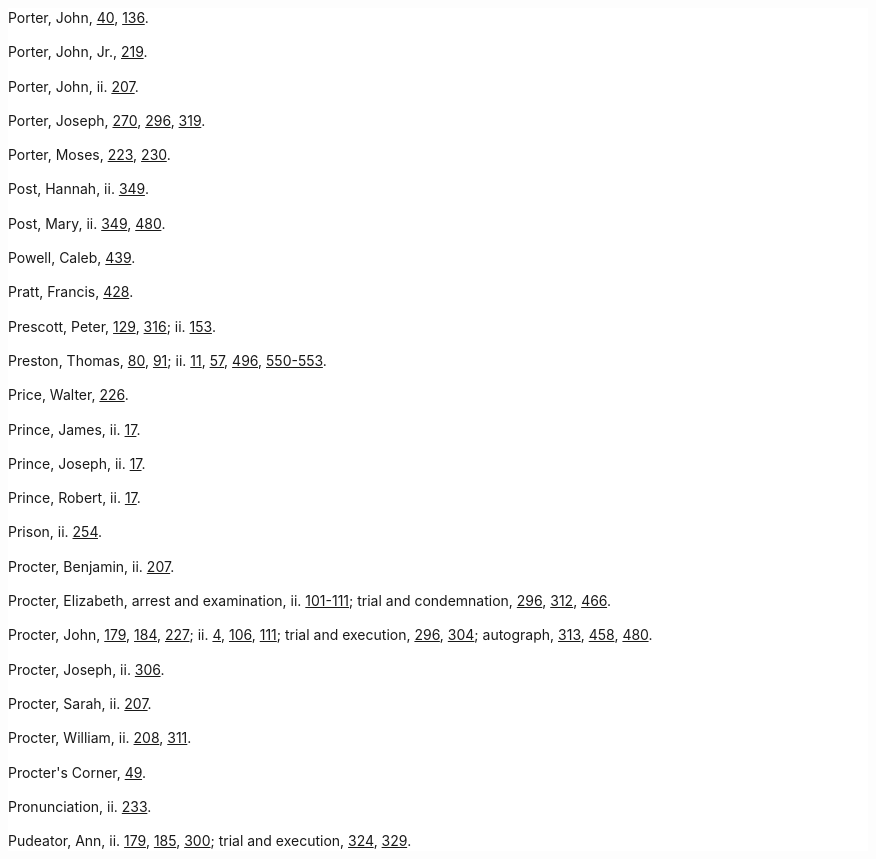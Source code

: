 Porter, John, <a href="d1e304.html#vI040">40</a>, <a href="d1e304.html#vI136">136</a>.

Porter, John, Jr., <a href="d1e304.html#vI219">219</a>.

Porter, John, ii. <a href="d1e132.html#vII207">207</a>.

Porter, Joseph, <a href="d1e304.html#vI270">270</a>, <a href="d1e304.html#vI296">296</a>, <a href="d1e304.html#vI319">319</a>.

Porter, Moses, <a href="d1e304.html#vI223">223</a>, <a href="d1e304.html#vI230">230</a>.

Post, Hannah, ii. <a href="d1e132.html#vII349">349</a>.

Post, Mary, ii. <a href="d1e132.html#vII349">349</a>, <a href="d1e6905.html#vII480">480</a>.

Powell, Caleb, <a href="d1e13028.html#vI439">439</a>.

Pratt, Francis, <a href="d1e13028.html#vI428">428</a>.

Prescott, Peter, <a href="d1e304.html#vI129">129</a>, <a href="d1e304.html#vI316">316</a>; ii. <a href="d1e132.html#vII153">153</a>.

Preston, Thomas, <a href="d1e304.html#vI080">80</a>, <a href="d1e304.html#vI091">91</a>; ii. <a href="d1e132.html#vII011">11</a>, <a href="d1e132.html#vII057">57</a>, <a href="d1e6905.html#vII496">496</a>, <a href="d1e8401.html#vII550">550-553</a>.

Price, Walter, <a href="d1e304.html#vI226">226</a>.

Prince, James, ii. <a href="d1e132.html#vII017">17</a>.

Prince, Joseph, ii. <a href="d1e132.html#vII017">17</a>.

Prince, Robert, ii. <a href="d1e132.html#vII017">17</a>.

Prison, ii. <a href="d1e132.html#vII254">254</a>.

Procter, Benjamin, ii. <a href="d1e132.html#vII207">207</a>.

Procter, Elizabeth, arrest and examination, ii. <a href="d1e132.html#vII101">101-111</a>; trial and condemnation, <a href="d1e132.html#vII296">296</a>, <a href="d1e132.html#vII312">312</a>, <a href="d1e6905.html#vII466">466</a>.

Procter, John, <a href="d1e304.html#vI179">179</a>, <a href="d1e304.html#vI184">184</a>, <a href="d1e304.html#vI227">227</a>; ii. <a href="d1e132.html#vII004">4</a>, <a href="d1e132.html#vII106">106</a>, <a href="d1e132.html#vII111">111</a>; trial and execution, <a href="d1e132.html#vII296">296</a>, <a href="d1e132.html#vII304">304</a>; autograph, <a href="d1e132.html#vII313">313</a>, <a href="d1e6905.html#vII458">458</a>, <a href="d1e6905.html#vII480">480</a>.

Procter, Joseph, ii. <a href="d1e132.html#vII306">306</a>.

Procter, Sarah, ii. <a href="d1e132.html#vII207">207</a>.

Procter, William, ii. <a href="d1e132.html#vII208">208</a>, <a href="d1e132.html#vII311">311</a>.

Procter's Corner, <a href="d1e304.html#vI049">49</a>.

Pronunciation, ii. <a href="d1e132.html#vII233">233</a>.

Pudeator, Ann, ii. <a href="d1e132.html#vII179">179</a>, <a href="d1e132.html#vII185">185</a>, <a href="d1e132.html#vII300">300</a>; trial and execution, <a href="d1e132.html#vII324">324</a>, <a href="d1e132.html#vII329">329</a>.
⁂
▸ **The problem**: If a record contains a picture, leave the picture out and retype everything else exactly.

▸ **Result**:
Source code

: Porter, John, <a href="d1e304.html#vI040">40</a>, <a href="d1e304.html#vI136">136</a>.

Porter, John, Jr., <a href="d1e304.html#vI219">219</a>.

Porter, John, ii. <a href="d1e132.html#vII207">207</a>.

Porter, Joseph, <a href="d1e304.html#vI270">270</a>, <a href="d1e304.html#vI296">296</a>, <a href="d1e304.html#vI319">319</a>.

Porter, Moses, <a href="d1e304.html#vI223">223</a>, <a href="d1e304.html#vI230">230</a>.

Post, Hannah, ii. <a href="d1e132.html#vII349">349</a>.

Post, Mary, ii. <a href="d1e132.html#vII349">349</a>, <a href="d1e6905.html#vII480">480</a>.

Powell, Caleb, <a href="d1e13028.html#vI439">439</a>.

Pratt, Francis, <a href="d1e13028.html#vI428">428</a>.

Prescott, Peter, <a href="d1e304.html#vI129">129</a>, <a href="d1e304.html#vI316">316</a>; ii. <a href="d1e132.html#vII153">153</a>.

Preston, Thomas, <a href="d1e304.html#vI080">80</a>, <a href="d1e304.html#vI091">91</a>; ii. <a href="d1e132.html#vII011">11</a>, <a href="d1e132.html#vII057">57</a>, <a href="d1e6905.html#vII496">496</a>, <a href="d1e8401.html#vII550">550-553</a>.

Price, Walter, <a href="d1e304.html#vI226">226</a>.

Prince, James, ii. <a href="d1e132.html#vII017">17</a>.

Prince, Joseph, ii. <a href="d1e132.html#vII017">17</a>.

Prince, Robert, ii. <a href="d1e132.html#vII017">17</a>.

Prison, ii. <a href="d1e132.html#vII254">254</a>.

Procter, Benjamin, ii. <a href="d1e132.html#vII207">207</a>.

Procter, Elizabeth, arrest and examination, ii. <a href="d1e132.html#vII101">101-111</a>; trial and condemnation, <a href="d1e132.html#vII296">296</a>, <a href="d1e132.html#vII312">312</a>, <a href="d1e6905.html#vII466">466</a>.

Procter, John, <a href="d1e304.html#vI179">179</a>, <a href="d1e304.html#vI184">184</a>, <a href="d1e304.html#vI227">227</a>; ii. <a href="d1e132.html#vII004">4</a>, <a href="d1e132.html#vII106">106</a>, <a href="d1e132.html#vII111">111</a>; trial and execution, <a href="d1e132.html#vII296">296</a>, <a href="d1e132.html#vII304">304</a>; autograph, <a href="d1e132.html#vII313">313</a>, <a href="d1e6905.html#vII458">458</a>, <a href="d1e6905.html#vII480">480</a>.

Procter, Joseph, ii. <a href="d1e132.html#vII306">306</a>.

Procter, Sarah, ii. <a href="d1e132.html#vII207">207</a>.

Procter, William, ii. <a href="d1e132.html#vII208">208</a>, <a href="d1e132.html#vII311">311</a>.

Procter's Corner, <a href="d1e304.html#vI049">49</a>.

Pronunciation, ii. <a href="d1e132.html#vII233">233</a>.

Pudeator, Ann, ii. <a href="d1e132.html#vII179">179</a>, <a href="d1e132.html#vII185">185</a>, <a href="d1e132.html#vII300">300</a>; trial and execution, <a href="d1e132.html#vII324">324</a>, <a href="d1e132.html#vII329">329</a>.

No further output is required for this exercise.